§ **ABOUT THIS TASK**:
If a record contains an image, leave the image out and repeat everything else exactly.

§ **THE INPUT**:

□ □ □ □ □

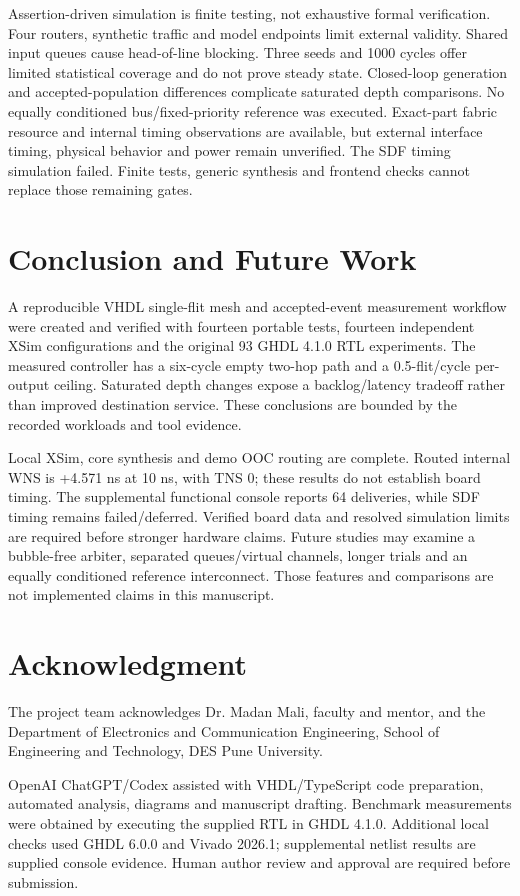 \documentclass[conference,a4paper]{IEEEtran}
\begin{document}
Assertion-driven simulation is finite testing, not exhaustive formal verification. Four routers, synthetic traffic and model endpoints limit external validity. Shared input queues cause head-of-line blocking. Three seeds and 1000 cycles offer limited statistical coverage and do not prove steady state. Closed-loop generation and accepted-population differences complicate saturated depth comparisons. No equally conditioned bus/fixed-priority reference was executed. Exact-part fabric resource and internal timing observations are available, but external interface timing, physical behavior and power remain unverified. The SDF timing simulation failed. Finite tests, generic synthesis and frontend checks cannot replace those remaining gates.
\section{Conclusion and Future Work}
A reproducible VHDL single-flit mesh and accepted-event measurement workflow were created and verified with fourteen portable tests, fourteen independent XSim configurations and the original 93 GHDL 4.1.0 RTL experiments. The measured controller has a six-cycle empty two-hop path and a 0.5-flit/cycle per-output ceiling. Saturated depth changes expose a backlog/latency tradeoff rather than improved destination service. These conclusions are bounded by the recorded workloads and tool evidence.

Local XSim, core synthesis and demo OOC routing are complete. Routed internal WNS is +4.571 ns at 10 ns, with TNS 0; these results do not establish board timing. The supplemental functional console reports 64 deliveries, while SDF timing remains failed/deferred. Verified board data and resolved simulation limits are required before stronger hardware claims. Future studies may examine a bubble-free arbiter, separated queues/virtual channels, longer trials and an equally conditioned reference interconnect. Those features and comparisons are not implemented claims in this manuscript.
\section*{Acknowledgment}
The project team acknowledges Dr. Madan Mali, faculty and mentor, and the Department of Electronics and Communication Engineering, School of Engineering and Technology, DES Pune University.

OpenAI ChatGPT/Codex assisted with VHDL/TypeScript code preparation, automated analysis, diagrams and manuscript drafting. Benchmark measurements were obtained by executing the supplied RTL in GHDL 4.1.0. Additional local checks used GHDL 6.0.0 and Vivado 2026.1; supplemental netlist results are supplied console evidence. Human author review and approval are required before submission.


\end{document}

□ □ □ □ □

§ **REPLY**:
 \documentclass[conference,a4paper]{IEEEtran}
\begin{document}
Assertion-driven simulation is finite testing, not exhaustive formal verification. Four routers, synthetic traffic and model endpoints limit external validity. Shared input queues cause head-of-line blocking. Three seeds and 1000 cycles offer limited statistical coverage and do not prove steady state. Closed-loop generation and accepted-population differences complicate saturated depth comparisons. No equally conditioned bus/fixed-priority reference was executed. Exact-part fabric resource and internal timing observations are available, but external interface timing, physical behavior and power remain unverified. The SDF timing simulation failed. Finite tests, generic synthesis and frontend checks cannot replace those remaining gates.
\section{Conclusion and Future Work}
A reproducible VHDL single-flit mesh and accepted-event measurement workflow were created and verified with fourteen portable tests, fourteen independent XSim configurations and the original 93 GHDL 4.1.0 RTL experiments. The measured controller has a six-cycle empty two-hop path and a 0.5-flit/cycle per-output ceiling. Saturated depth changes expose a backlog/latency tradeoff rather than improved destination service. These conclusions are bounded by the recorded workloads and tool evidence.

Local XSim, core synthesis and demo OOC routing are complete. Routed internal WNS is +4.571 ns at 10 ns, with TNS 0; these results do not establish board timing. The supplemental functional console reports 64 deliveries, while SDF timing remains failed/deferred. Verified board data and resolved simulation limits are required before stronger hardware claims. Future studies may examine a bubble-free arbiter, separated queues/virtual channels, longer trials and an equally conditioned reference interconnect. Those features and comparisons are not implemented claims in this manuscript.
\section*{Acknowledgment}
The project team acknowledges Dr. Madan Mali, faculty and mentor, and the Department of Electronics and Communication Engineering, School of Engineering and Technology, DES Pune University.

OpenAI ChatGPT/Codex assisted with VHDL/TypeScript code preparation, automated analysis, diagrams and manuscript drafting. Benchmark measurements were obtained by executing the supplied RTL in GHDL 4.1.0. Additional local checks used GHDL 6.0.0 and Vivado 2026.1; supplemental netlist results are supplied console evidence. Human author review and approval are required before submission.


\end{document}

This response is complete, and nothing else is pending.